For specific intent offenses, a defendant can avoid criminal liability if his mistake of fact negates the specific intent element of the crime, specifically if he lacks the intent designated by statute. The burden of proof is on the defense to submit sufficient evidence to show that the mistake of fact negated the requisite mens rea of the offense. For general intent crimes, which require only the intent to act in a certain way regardless of criminal intent, the general rule is that a mistake of fact must be reasonable to excuse criminal liability. Under the legal-wrong doctrine, however, the mistake of fact defense will not work if the defendant’s conduct would still be illegal even if the facts were as the defendant thought them to be. Similar, but less widely accepted, is the moral-wrong doctrine, which disallows a mistake of fact defense if the defendant’s conduct was morally wrong even if the facts were as the defendant thought them to be.
Strict liability crimes, such as bans on toxic dumping or the sale of alcohol to minors, lack a mens rea element. Thus, a mistake of fact defense cannot be asserted to avoid criminal liability for violation of a strict liability crime.
The Model Penal Code § 2.04(1) provides that a mistake is a defense if it negates the mental state required to establish any element of the offense. However, the mistake of fact defense is not available to a defendant who is still guilty of another offense had the circumstances been as he supposed.
Mistake of Law
Generally, a mistaken belief about the law will not serve as an exculpatory defense to criminal actions. All persons are presumed to know and understand the law, except for minors or those of diminished mental capacity. Therefore a mistake of law defense is only allowed in rare circumstances.
A mistake of law may help a criminal defendant in specific intent cases through a showing that the defendant had no intention to commit the criminal action element of the charge. As an example, assume a defendant is accused of robbing another person. The defendant was of the belief that the victim owed him money and that he was merely engaging in self-help to retrieve the money he felt he was rightfully owed.
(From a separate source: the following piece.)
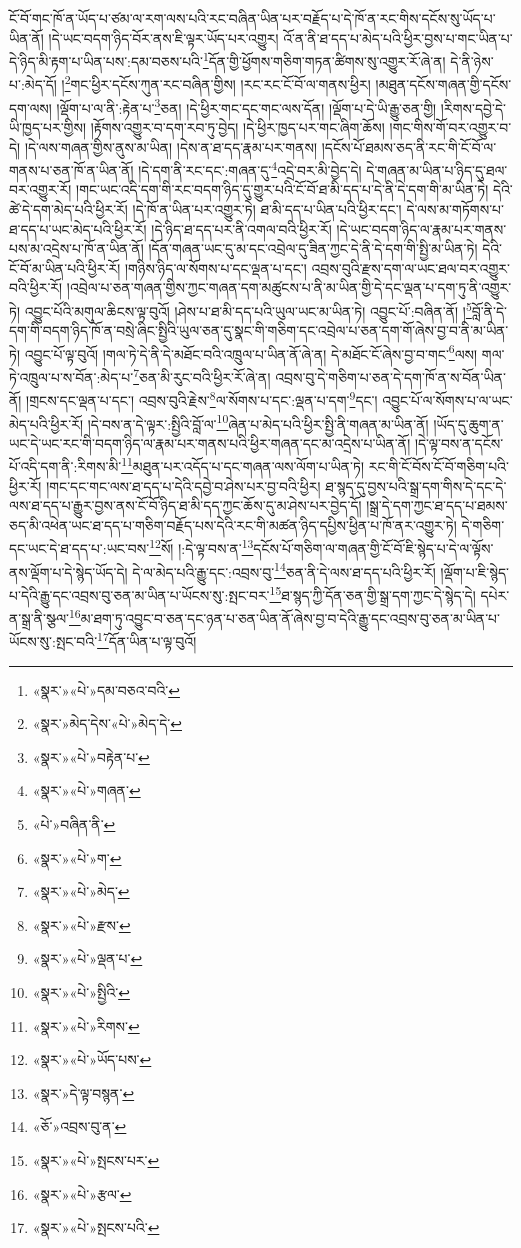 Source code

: ངོ་བོ་གང་ཁོ་ན་ཡོད་པ་ཙམ་ལ་རག་ལས་པའི་རང་བཞིན་ཡིན་པར་བརྗོད་པ་དེ་ཁོ་ན་རང་གིས་དངོས་སུ་ཡོད་པ་ཡིན་ནོ། །དེ་ཡང་བདག་ཉིད་བོར་ནས་ཇི་ལྟར་ཡོད་པར་འགྱུར། འོ་ན་ནི་ཐ་དད་པ་མེད་པའི་ཕྱིར་བྱས་པ་གང་ཡིན་པ་དེ་ཉིད་མི་རྟག་པ་ཡིན་པས་:དམ་བཅས་པའི་\footnote{«སྣར་»«པེ་»དམ་བཅའ་བའི་}དོན་གྱི་ཕྱོགས་གཅིག་གཏན་ཚིགས་སུ་འགྱུར་རོ་ཞེ་ན། དེ་ནི་ཉེས་པ་:མེད་དོ། །\footnote{«སྣར་»མེད་དེས་«པེ་»མེད་དེ་}གང་ཕྱིར་དངོས་ཀུན་རང་བཞིན་གྱིས། །རང་རང་ངོ་བོ་ལ་གནས་ཕྱིར། །མཐུན་དངོས་གཞན་གྱི་དངོས་དག་ལས། །ལྡོག་པ་ལ་ནི་:རྟེན་པ་\footnote{«སྣར་»«པེ་»བརྟེན་པ་}ཅན། །དེ་ཕྱིར་གང་དང་གང་ལས་དོན། །ལྡོག་པ་དེ་ཡི་རྒྱུ་ཅན་གྱི། །རིགས་དབྱེ་དེ་ཡི་ཁྱད་པར་གྱིས། །རྟོགས་འགྱུར་བ་དག་རབ་ཏུ་བྱེད། །དེ་ཕྱིར་ཁྱད་པར་གང་ཞིག་ཆོས། །གང་གིས་གོ་བར་འགྱུར་བ་དེ། །དེ་ལས་གཞན་གྱིས་ནུས་མ་ཡིན། །དེས་ན་ཐ་དད་རྣམ་པར་གནས། །དངོས་པོ་ཐམས་ཅད་ནི་རང་གི་ངོ་བོ་ལ་གནས་པ་ཅན་ཁོ་ན་ཡིན་ནོ། །དེ་དག་ནི་རང་དང་:གཞན་དུ་\footnote{«སྣར་»«པེ་»གཞན་}འདྲེ་བར་མི་བྱེད་དེ། དེ་གཞན་མ་ཡིན་པ་ཉིད་དུ་ཐལ་བར་འགྱུར་རོ། །གང་ཡང་འདི་དག་གི་རང་བདག་ཉིད་དུ་གྱུར་པའི་ངོ་བོ་ཐ་མི་དད་པ་དེ་ནི་དེ་དག་གི་མ་ཡིན་ཏེ། དེའི་ཚེ་དེ་དག་མེད་པའི་ཕྱིར་རོ། །དེ་ཁོ་ན་ཡིན་པར་འགྱུར་ཏེ། ཐ་མི་དད་པ་ཡིན་པའི་ཕྱིར་དང་། དེ་ལས་མ་གཏོགས་པ་ཐ་དད་པ་ཡང་མེད་པའི་ཕྱིར་རོ། །དེ་ཉིད་ཐ་དད་པར་ནི་འགལ་བའི་ཕྱིར་རོ། །དེ་ཡང་བདག་ཉིད་ལ་རྣམ་པར་གནས་པས་མ་འདྲེས་པ་ཁོ་ན་ཡིན་ནོ། །དོན་གཞན་ཡང་དུ་མ་དང་འབྲེལ་དུ་ཟིན་ཀྱང་དེ་ནི་དེ་དག་གི་སྤྱི་མ་ཡིན་ཏེ། དེའི་ངོ་བོ་མ་ཡིན་པའི་ཕྱིར་རོ། །གཉིས་ཉིད་ལ་སོགས་པ་དང་ལྡན་པ་དང་། འབྲས་བུའི་རྫས་དག་ལ་ཡང་ཐལ་བར་འགྱུར་བའི་ཕྱིར་རོ། །འབྲེལ་པ་ཅན་གཞན་གྱིས་ཀྱང་གཞན་དག་མཚུངས་པ་ནི་མ་ཡིན་གྱི་དེ་དང་ལྡན་པ་དག་ཏུ་ནི་འགྱུར་ཏེ། འབྱུང་པོའི་མགུལ་ཆིངས་ལྟ་བུའོ། །ཤེས་པ་ཐ་མི་དད་པའི་ཡུལ་ཡང་མ་ཡིན་ཏེ། འབྱུང་པོ་:བཞིན་ནོ། །\footnote{«པེ་»བཞིན་ནི་}བློ་ནི་དེ་དག་གི་བདག་ཉིད་ཁོ་ན་བསྲེ་ཞིང་སྤྱིའི་ཡུལ་ཅན་དུ་སྣང་གི་གཅིག་དང་འབྲེལ་པ་ཅན་དག་གོ་ཞེས་བྱ་བ་ནི་མ་ཡིན་ཏེ། འབྱུང་པོ་ལྟ་བུའོ། །གལ་ཏེ་དེ་ནི་དེ་མཐོང་བའི་འཁྲུལ་པ་ཡིན་ནོ་ཞེ་ན། དེ་མཐོང་ངོ་ཞེས་བྱ་བ་གང་\footnote{«སྣར་»«པེ་»ག་}ལས། གལ་ཏེ་འཁྲུལ་པ་ས་བོན་:མེད་པ་\footnote{«སྣར་»«པེ་»མེད་}ཅན་མི་རུང་བའི་ཕྱིར་རོ་ཞེ་ན། འབྲས་བུ་དེ་གཅིག་པ་ཅན་དེ་དག་ཁོ་ན་ས་བོན་ཡིན་ནོ། །གྲངས་དང་ལྡན་པ་དང་། འབྲས་བུའི་རྗེས་\footnote{«སྣར་»«པེ་»རྫས་}ལ་སོགས་པ་དང་:ལྡན་པ་དག་\footnote{«སྣར་»«པེ་»ལྡན་པ་}དང་། འབྱུང་པོ་ལ་སོགས་པ་ལ་ཡང་མེད་པའི་ཕྱིར་རོ། །དེ་བས་ན་དེ་ལྟར་:སྤྱིའི་བློ་ལ་\footnote{«སྣར་»«པེ་»སྤྱིའི་}ཞེན་པ་མེད་པའི་ཕྱིར་སྤྱི་ནི་གཞན་མ་ཡིན་ནོ། །ཡོད་དུ་ཆུག་ན་ཡང་དེ་ཡང་རང་གི་བདག་ཉིད་ལ་རྣམ་པར་གནས་པའི་ཕྱིར་གཞན་དང་མ་འདྲེས་པ་ཡིན་ནོ། །དེ་ལྟ་བས་ན་དངོས་པོ་འདི་དག་ནི་:རིགས་མི་\footnote{«སྣར་»«པེ་»རིགས་}མཐུན་པར་འདོད་པ་དང་གཞན་ལས་ལོག་པ་ཡིན་ཏེ། རང་གི་ངོ་བོས་ངོ་བོ་གཅིག་པའི་ཕྱིར་རོ། །གང་དང་གང་ལས་ཐ་དད་པ་དེའི་དབྱེ་བ་ཤེས་པར་བྱ་བའི་ཕྱིར། ཐ་སྙད་དུ་བྱས་པའི་སྒྲ་དག་གིས་དེ་དང་དེ་ལས་ཐ་དད་པ་རྒྱུར་བྱས་ནས་ངོ་བོ་ཉིད་ཐ་མི་དད་ཀྱང་ཆོས་དུ་མ་ཤེས་པར་བྱེད་དོ། །སྒྲ་དེ་དག་ཀྱང་ཐ་དད་པ་ཐམས་ཅད་མི་འཕེན་ཡང་ཐ་དད་པ་གཅིག་བརྗོད་པས་དེའི་རང་གི་མཚན་ཉིད་དཔྱིས་ཕྱིན་པ་ཁོ་ནར་འགྱུར་ཏེ། དེ་གཅིག་དང་ཡང་དེ་ཐ་དད་པ་:ཡང་བས་\footnote{«སྣར་»«པེ་»ཡོད་པས་}སོ། །:དེ་ལྟ་བས་ན་\footnote{«སྣར་»དེ་ལྟ་བསྙན་}དངོས་པོ་གཅིག་ལ་གཞན་གྱི་ངོ་བོ་ཇི་སྙེད་པ་དེ་ལ་ལྟོས་ནས་ལྡོག་པ་དེ་སྙེད་ཡོད་དེ། དེ་ལ་མེད་པའི་རྒྱུ་དང་:འབྲས་བུ་\footnote{«ཅོ་»འབྲས་བུ་ན་}ཅན་ནི་དེ་ལས་ཐ་དད་པའི་ཕྱིར་རོ། །ལྡོག་པ་ཇི་སྙེད་པ་དེའི་རྒྱུ་དང་འབྲས་བུ་ཅན་མ་ཡིན་པ་ཡོངས་སུ་:སྤང་བར་\footnote{«སྣར་»«པེ་»སྤངས་པར་}ཐ་སྙད་ཀྱི་དོན་ཅན་གྱི་སྒྲ་དག་ཀྱང་དེ་སྙེད་དེ། དཔེར་ན་སྒྲ་ནི་སྩལ་\footnote{«སྣར་»«པེ་»རྩལ་}མ་ཐག་ཏུ་འབྱུང་བ་ཅན་དང་ཉན་པ་ཅན་ཡིན་ནོ་ཞེས་བྱ་བ་དེའི་རྒྱུ་དང་འབྲས་བུ་ཅན་མ་ཡིན་པ་ཡོངས་སུ་:སྤང་བའི་\footnote{«སྣར་»«པེ་»སྤངས་པའི་}དོན་ཡིན་པ་ལྟ་བུའོ།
The defendant therefore does not have the specific intent to “gain control over the property of another,” a requisite element of many robbery statutes.
If the law does not allow for self-help but the defendant mistakenly believed that it did, then the court might find that the defendant’s mistake of law negated the specific intent element of the robbery charge. In practice, the defendant’s counsel must show first that the accused can be found guilty of the alleged crime only if he deliberately broke the law (establishing specific intent requirement), and second, that the mistake or ignorance of the law at the time of the offense negated that specific intent element.
A mistake of law defense may also stand upon the defendant’s reasonable reliance on an official or government statement, such as an administrative order or interpretation by a public officer or government agency of a judicial or legislative decree. Mistaken advice from an attorney however does not create a mistake of law defense.
Necessity is a justification to crimes. Necessity is similar to the duress defense but duress involves a threat from humans. To establish necessity, a defendant presents evidence that he committed a crime because of pressure from natural forces. The defendant must establish that he believed that the conduct was necessary to avoid harm to society that would be greater than the harm caused by his criminal conduct. The physical pressures render the defendant’s otherwise criminal conduct justifiable.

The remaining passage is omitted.